577 F. App'x 659
9th Cir.2014Background
- Dennis L. Turney sued HCE and its parent HHI, asserting an Arizona Civil Rights Act (ACRA) discrimination claim and a common-law negligent hiring/supervision claim against HHI after prior federal suits.
- Turney previously litigated Title VII and ADEA claims against the same parties that resulted in a final judgment on the merits.
- The ACRA claim arose from the same transactional nucleus of facts as the earlier federal claims.
- Turney alleged that John Lim (HHI executive and president of HCE) exacerbated discriminatory conditions at HCE; HHI is headquartered in Korea and has limited contacts with Arizona.
- The district court dismissed the ACRA claim as barred by res judicata and dismissed the negligence claim for lack of personal jurisdiction over HHI; the court also denied additional jurisdictional discovery.
- The Ninth Circuit affirmed both dismissals.
Issues
| Issue | Plaintiff's Argument | Defendant's Argument | Held |
|---|---|---|---|
| Whether Turney's ACRA claim is barred by res judicata | The ACRA claim is distinct and not precluded by earlier Title VII/ADEA judgments | Prior Title VII/ADEA litigation between same parties produced final judgment on same transactional nucleus of facts | ACRA claim barred by res judicata; dismissal affirmed |
| Whether the district court had general personal jurisdiction over HHI | HHI’s relationship via Lim and corporate structure subjects it to jurisdiction in Arizona | HHI’s contacts with Arizona are too limited to approximate physical presence | No general jurisdiction over HHI; dismissal affirmed |
| Whether the district court had specific personal jurisdiction over HHI (and whether Lim’s hiring targeted Arizona) | Hiring Lim (who led HCE) created sufficient connection to Arizona to permit specific jurisdiction | HHI did not target Arizona by hiring Lim for a subsidiary based elsewhere; hiring did not create an intentional, substantial connection | No specific jurisdiction; dismissal affirmed |
| Whether denial of additional jurisdictional discovery was an abuse of discretion | More discovery would show facts supporting jurisdiction | District court reasonably denied further discovery; Turney failed to show substantial prejudice | Denial of discovery not an abuse of discretion |
Key Cases Cited
- Tritz v.
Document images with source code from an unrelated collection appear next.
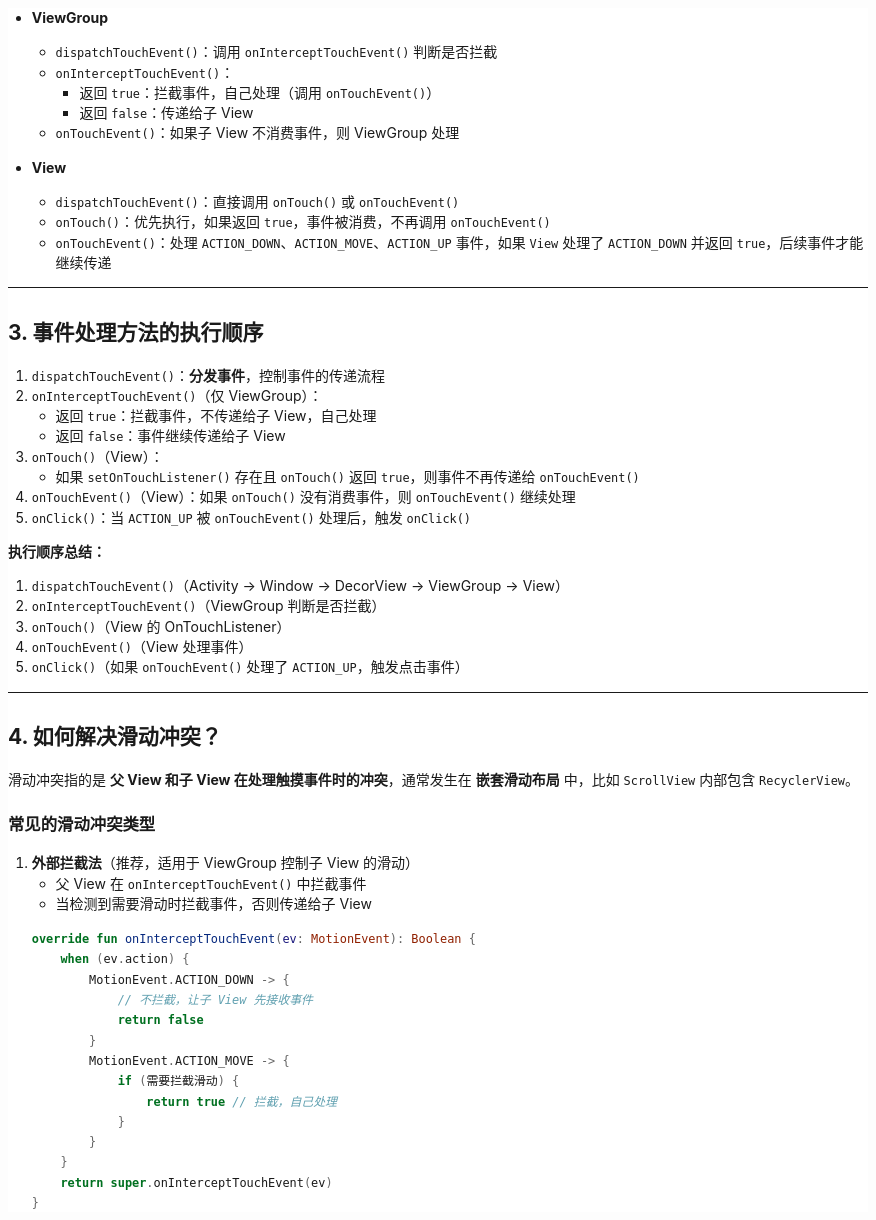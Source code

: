 - **ViewGroup**
  - `dispatchTouchEvent()`：调用 `onInterceptTouchEvent()` 判断是否拦截
  - `onInterceptTouchEvent()`：
    - 返回 `true`：拦截事件，自己处理（调用 `onTouchEvent()`）
    - 返回 `false`：传递给子 View
  - `onTouchEvent()`：如果子 View 不消费事件，则 ViewGroup 处理

- **View**
  - `dispatchTouchEvent()`：直接调用 `onTouch()` 或 `onTouchEvent()`
  - `onTouch()`：优先执行，如果返回 `true`，事件被消费，不再调用 `onTouchEvent()`
  - `onTouchEvent()`：处理 `ACTION_DOWN`、`ACTION_MOVE`、`ACTION_UP` 事件，如果 `View` 处理了 `ACTION_DOWN` 并返回 `true`，后续事件才能继续传递

---

## **3. 事件处理方法的执行顺序**

1. `dispatchTouchEvent()`：**分发事件**，控制事件的传递流程
2. `onInterceptTouchEvent()`（仅 ViewGroup）：
   - 返回 `true`：拦截事件，不传递给子 View，自己处理
   - 返回 `false`：事件继续传递给子 View
3. `onTouch()`（View）：
   - 如果 `setOnTouchListener()` 存在且 `onTouch()` 返回 `true`，则事件不再传递给 `onTouchEvent()`
4. `onTouchEvent()`（View）：如果 `onTouch()` 没有消费事件，则 `onTouchEvent()` 继续处理
5. `onClick()`：当 `ACTION_UP` 被 `onTouchEvent()` 处理后，触发 `onClick()`

**执行顺序总结：**
1. `dispatchTouchEvent()`（Activity → Window → DecorView → ViewGroup → View）
2. `onInterceptTouchEvent()`（ViewGroup 判断是否拦截）
3. `onTouch()`（View 的 OnTouchListener）
4. `onTouchEvent()`（View 处理事件）
5. `onClick()`（如果 `onTouchEvent()` 处理了 `ACTION_UP`，触发点击事件）

---

## **4. 如何解决滑动冲突？**

滑动冲突指的是 **父 View 和子 View 在处理触摸事件时的冲突**，通常发生在 **嵌套滑动布局** 中，比如 `ScrollView` 内部包含 `RecyclerView`。

### **常见的滑动冲突类型**
1. **外部拦截法**（推荐，适用于 ViewGroup 控制子 View 的滑动）
   - 父 View 在 `onInterceptTouchEvent()` 中拦截事件
   - 当检测到需要滑动时拦截事件，否则传递给子 View
   ```kotlin
   override fun onInterceptTouchEvent(ev: MotionEvent): Boolean {
       when (ev.action) {
           MotionEvent.ACTION_DOWN -> {
               // 不拦截，让子 View 先接收事件
               return false
           }
           MotionEvent.ACTION_MOVE -> {
               if (需要拦截滑动) {
                   return true // 拦截，自己处理
               }
           }
       }
       return super.onInterceptTouchEvent(ev)
   }
   ```
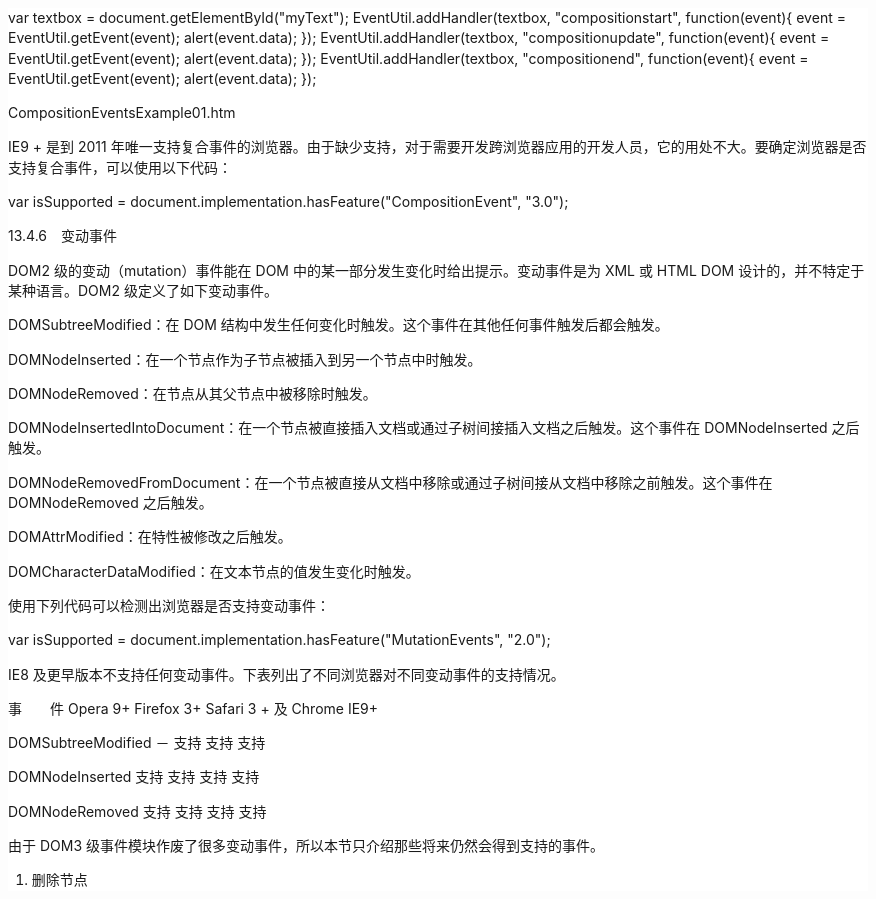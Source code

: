var textbox = document.getElementById("myText"); EventUtil.addHandler(textbox, "compositionstart", function(event){ event = EventUtil.getEvent(event); alert(event.data); }); EventUtil.addHandler(textbox, "compositionupdate", function(event){ event = EventUtil.getEvent(event); alert(event.data); }); EventUtil.addHandler(textbox, "compositionend", function(event){ event = EventUtil.getEvent(event); alert(event.data); });

CompositionEventsExample01.htm

IE9 + 是到 2011 年唯一支持复合事件的浏览器。由于缺少支持，对于需要开发跨浏览器应用的开发人员，它的用处不大。要确定浏览器是否支持复合事件，可以使用以下代码：

var isSupported = document.implementation.hasFeature("CompositionEvent", "3.0");

13.4.6　变动事件

DOM2 级的变动（mutation）事件能在 DOM 中的某一部分发生变化时给出提示。变动事件是为 XML 或 HTML DOM 设计的，并不特定于某种语言。DOM2 级定义了如下变动事件。

DOMSubtreeModified：在 DOM 结构中发生任何变化时触发。这个事件在其他任何事件触发后都会触发。

DOMNodeInserted：在一个节点作为子节点被插入到另一个节点中时触发。

DOMNodeRemoved：在节点从其父节点中被移除时触发。

DOMNodeInsertedIntoDocument：在一个节点被直接插入文档或通过子树间接插入文档之后触发。这个事件在 DOMNodeInserted 之后触发。

DOMNodeRemovedFromDocument：在一个节点被直接从文档中移除或通过子树间接从文档中移除之前触发。这个事件在 DOMNodeRemoved 之后触发。

DOMAttrModified：在特性被修改之后触发。

DOMCharacterDataModified：在文本节点的值发生变化时触发。

使用下列代码可以检测出浏览器是否支持变动事件：

var isSupported = document.implementation.hasFeature("MutationEvents", "2.0");

IE8 及更早版本不支持任何变动事件。下表列出了不同浏览器对不同变动事件的支持情况。

事　　件 Opera 9+ Firefox 3+ Safari 3 + 及 Chrome IE9+

DOMSubtreeModified － 支持 支持 支持

DOMNodeInserted 支持 支持 支持 支持

DOMNodeRemoved 支持 支持 支持 支持

由于 DOM3 级事件模块作废了很多变动事件，所以本节只介绍那些将来仍然会得到支持的事件。

1. 删除节点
U.S. Postal Serv., 721 F.3d 1133 (9th Cir. 2013) (standard of review for res judicata rulings)
- King v. Am. Family Mut. Ins. Co., 632 F.3d 570 (9th Cir. 2011) (standard of review for personal jurisdiction rulings)
- Mpoyo v. Litton Electro-Optical Sys., 430 F.3d 985 (9th Cir. 2005) (transactional nucleus of facts test for claim preclusion)
- Int'l Union of Operating Eng'rs v. Karr, 994 F.2d 1426 (9th Cir. 1993) (res judicata/transactional test authority)
- Cybersell, Inc. v. Cybersell, Inc., 130 F.3d 414 (9th Cir. 1997) (limits on personal jurisdiction under Arizona law)
- Bancroft & Masters, Inc. v. Augusta Nat'l Inc., 223 F.3d 1082 (9th Cir. 2000) (discussion of general jurisdiction and physical presence approximation)
- Daimler AG v. Bauman, 134 S. Ct. 746 (Supreme Court) (restrictive view of general jurisdiction)
- J. McIntyre Mach., Ltd. v. Nicastro, 131 S. Ct. 2780 (Supreme Court) (foreign corporation subjects itself to jurisdiction only when it targets the forum)
- Walden v. Fiore, 134 S. Ct. 1115 (Supreme Court) (requirement that defendant create a forum connection through its own activities for specific jurisdiction)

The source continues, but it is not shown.